Now note the four commented-out lines in the middle. Uncomment them:
while (hostConnected) {
checkWiFiIncoming();
}
Serial.println(millis() - start);
to use the existing function in my sketch that does not use readString, so now a run looks like this
181 HTTP/1.1 301 Moved Permanently
185 Location: http://www.google.com/
189 Content-Type: text/html; charset=UTF-8
196 Content-Security-Policy-Report-Only: object-src 'none';base-uri 'self';script-src 'nonce-he0o3-zgUrxPyVA1z77EnQ' 'strict-dynamic' 'report-sample' 'unsafe-eval' 'unsafe-inline' https: http:;report-uri https://csp.withgoogle.com/csp/gws/other-hp
218 Date: Tue, 14 Jan 2025 03:38:08 GMT
222 Expires: Thu, 13 Feb 2025 03:38:08 GMT
226 Cache-Control: public, max-age=2592000
230 Server: gws
232 Content-Length: 219
234 X-XSS-Protection: 0
237 X-Frame-Options: SAMEORIGIN
240 Connection: close
waited: 0 to-read: 219 did-read: 219
<HTML><HEAD><meta http-equiv="content-type" content="text/html;charset=utf-8">
<TITLE>301 Moved</TITLE></HEAD><BODY>
<H1>301 Moved</H1>
The document has moved
<A HREF="http://www.google.com/">here</A>.
</BODY></HTML>
host disconnected
277
Just over a quarter-second total:
- The response starts 60ms later than before, which is expected to vary
- Still takes 60ms to read the headers, one at a time, and print them
- But now it only takes 37ms to read the remaining body, in one part/call
You're going to have to clarify. Using readString takes an extra second. By avoiding it, instead of 3 seconds, it could be two. But that could still be considered blocking for too long.

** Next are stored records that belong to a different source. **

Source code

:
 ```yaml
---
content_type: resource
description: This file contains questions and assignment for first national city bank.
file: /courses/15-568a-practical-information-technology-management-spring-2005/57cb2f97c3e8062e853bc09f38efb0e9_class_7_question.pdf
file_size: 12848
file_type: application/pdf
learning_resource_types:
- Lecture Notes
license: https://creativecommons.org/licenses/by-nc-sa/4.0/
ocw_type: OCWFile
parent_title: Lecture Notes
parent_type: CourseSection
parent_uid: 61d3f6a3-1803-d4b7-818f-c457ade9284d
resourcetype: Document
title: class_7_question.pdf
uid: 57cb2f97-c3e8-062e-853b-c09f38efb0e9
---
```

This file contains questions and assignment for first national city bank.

Running the instrumented code, you can see where the delays are.
As I show, you can call out to a response-reader from the main loop function, so that whatever else you're doing can still run in the meantime.
- Waiting for the first byte back would take "no time"
- Each header line read separately, so you can act upon them, would take around 10ms each
- By limiting the amount that is read, each part of the body could be maybe 50ms or less.
What does a valid JSON response look like? How big is it?